● What is being asked:
Leaving all pictures aside, copy exactly the lines from the start of the listing below through the line that contains "In particolare, durante", and only those lines.

● Supplied material:
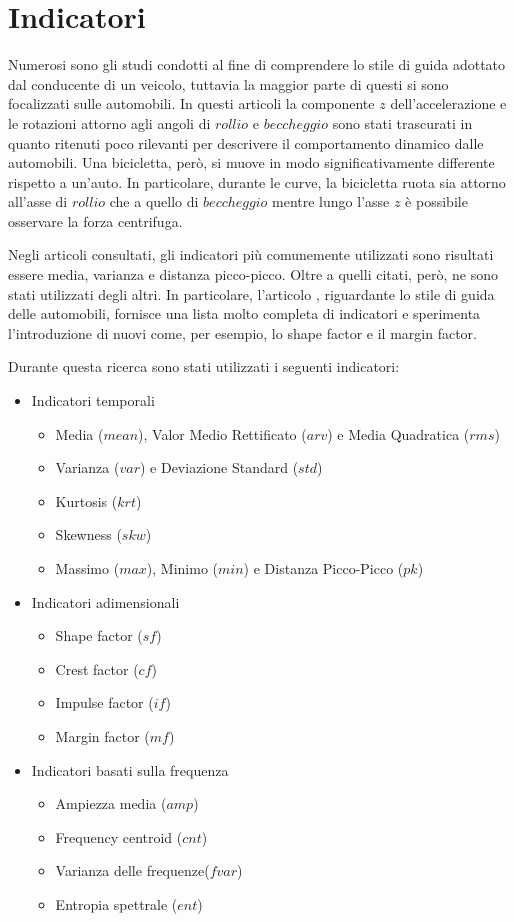\documentclass[12pt]{article}
\begin{document}
\section{Indicatori}
	Numerosi sono gli studi condotti al fine di comprendere lo stile di guida adottato dal conducente di un veicolo, tuttavia la maggior parte di questi si sono focalizzati sulle automobili.
	In questi articoli la componente \(z\) dell'accelerazione e le rotazioni attorno agli angoli di \(rollio\) e \(beccheggio\) sono stati trascurati in quanto ritenuti poco rilevanti per descrivere il comportamento dinamico dalle automobili.
	Una bicicletta, però, si muove in modo significativamente differente rispetto a un'auto.
	In particolare, durante le curve, la bicicletta ruota sia attorno all'asse di \(rollio\) che a quello di \(beccheggio\) mentre lungo l'asse \(z\) è possibile osservare la forza centrifuga.
	
	
	Negli articoli consultati, gli indicatori più comunemente utilizzati sono risultati essere media, varianza e distanza picco-picco. Oltre a quelli citati, però, ne sono stati utilizzati degli altri. In particolare, l'articolo \cite{chen}, riguardante lo stile di guida delle automobili, fornisce una lista molto completa di indicatori e sperimenta l'introduzione di nuovi come, per esempio, lo shape factor e il margin factor.\hfill\break
	
	
	Durante questa ricerca sono stati utilizzati i seguenti indicatori:
	\begin{itemize}
		\item Indicatori temporali
		\begin{itemize}
			\item Media (\(mean\)), Valor Medio Rettificato (\(arv\)) e Media Quadratica (\(rms\))
			\item Varianza (\(var\)) e Deviazione Standard (\(std\))
			\item Kurtosis (\(krt\))
			\item Skewness (\(skw\))
			\item Massimo (\(max\)), Minimo (\(min\)) e Distanza Picco-Picco (\(pk\))
		\end{itemize}
		\item Indicatori adimensionali
		\begin{itemize}
			\item Shape factor (\(sf\))
			\item Crest factor (\(cf\))
			\item Impulse factor (\(if\))
			\item Margin factor (\(mf\))
		\end{itemize}
		\item Indicatori basati sulla frequenza
		\begin{itemize}
			\item Ampiezza media (\(amp\))
			\item Frequency centroid (\(cnt\))
			\item Varianza delle frequenze(\(fvar\))
			\item Entropia spettrale (\(ent\))
		\end{itemize}
	\end{itemize}
	
\end{document}
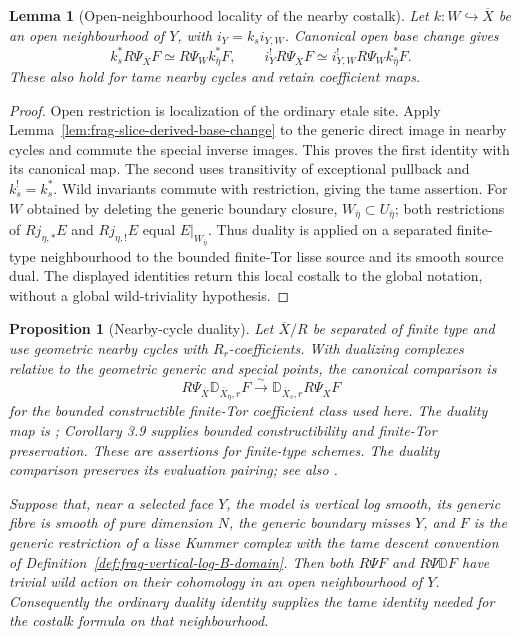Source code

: \documentclass[11pt]{article}
\newtheorem{proposition}[theorem]{Proposition}
\newtheorem{lemma}[theorem]{Lemma}
\theoremstyle{definition}
\theoremstyle{remark}
\begin{document}
\begin{lemma}[Open-neighbourhood locality of the nearby costalk]
\label{lem:frag-nearby-costalk-open-locality}
Let $k:W\hookrightarrow\overline X$ be an open neighbourhood of $Y$,
with $i_Y=k_s i_{Y,W}$.  Canonical open base change gives
\[
 k_s^*R\Psi_{\overline X}F\simeq R\Psi_W k_{\bar\eta}^*F,
 \qquad
 i_Y^!R\Psi_{\overline X}F\simeq
 i_{Y,W}^!R\Psi_W k_{\bar\eta}^*F.
\]
These also hold for tame nearby cycles and retain coefficient maps.
\end{lemma}
\begin{proof}
Open restriction is localization of the ordinary etale site.  Apply
Lemma~\ref{lem:frag-slice-derived-base-change} to the generic direct
image in nearby cycles and commute the special inverse images.
This proves the first identity with its canonical map.  The second
uses transitivity of exceptional pullback and $k_s^!=k_s^*$.
Wild invariants commute with restriction, giving the tame assertion.
For $W$ obtained by deleting the generic boundary closure,
$W_{\bar\eta}\subset U_{\bar\eta}$; both restrictions of
$Rj_{\eta,*}E$ and $Rj_{\eta,!}E$ equal $E|_{W_{\bar\eta}}$.
Thus duality is applied on a separated finite-type neighbourhood to
the bounded finite-Tor lisse source and its smooth source dual.
The displayed identities return this local costalk to the global
notation, without a global wild-triviality hypothesis.
\end{proof}

\begin{proposition}[Nearby-cycle duality]
\label{prop:frag-S-nearby-duality}
Let $\overline X/R$ be separated of finite type and use geometric nearby
cycles with $R_r$-coefficients.  With dualizing complexes relative to the
geometric generic and special points, the canonical comparison is
\[
 R\Psi_{\overline X}\mathbb D_{\overline X_{\bar\eta},r}F
 \xrightarrow{\sim}
 \mathbb D_{\overline X_s,r}R\Psi_{\overline X}F
\]
for the bounded constructible finite-Tor coefficient class used here.
The duality map is \cite[Corollary 3.8]{LuZhengNearbyDuality};
Corollary 3.9 supplies bounded constructibility and finite-Tor
preservation.  These are assertions for finite-type schemes.
The duality comparison preserves its evaluation pairing; see also
\cite[\S3.1]{LuZhengNearbyDuality}.

Suppose that, near a selected face $Y$, the model is vertical log smooth,
its generic fibre is smooth of pure dimension $N$, the generic boundary
misses $Y$, and $F$ is the generic restriction of a lisse Kummer complex
with the tame descent convention of
Definition~\ref{def:frag-vertical-log-B-domain}.
Then both $R\Psi F$ and $R\Psi\mathbb D F$ have trivial wild action on
their cohomology in an open neighbourhood of $Y$.  Consequently the
ordinary duality identity supplies the tame identity needed for the
costalk formula on that neighbourhood.
\end{proposition}
\end{document}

● Finished exercise:
\documentclass[12pt]{article}
\begin{document}
\section{Indicatori}
	Numerosi sono gli studi condotti al fine di comprendere lo stile di guida adottato dal conducente di un veicolo, tuttavia la maggior parte di questi si sono focalizzati sulle automobili.
	In questi articoli la componente \(z\) dell'accelerazione e le rotazioni attorno agli angoli di \(rollio\) e \(beccheggio\) sono stati trascurati in quanto ritenuti poco rilevanti per descrivere il comportamento dinamico dalle automobili.
	Una bicicletta, però, si muove in modo significativamente differente rispetto a un'auto.
	In particolare, durante le curve, la bicicletta ruota sia attorno all'asse di \(rollio\) che a quello di \(beccheggio\) mentre lungo l'asse \(z\) è possibile osservare la forza centrifuga.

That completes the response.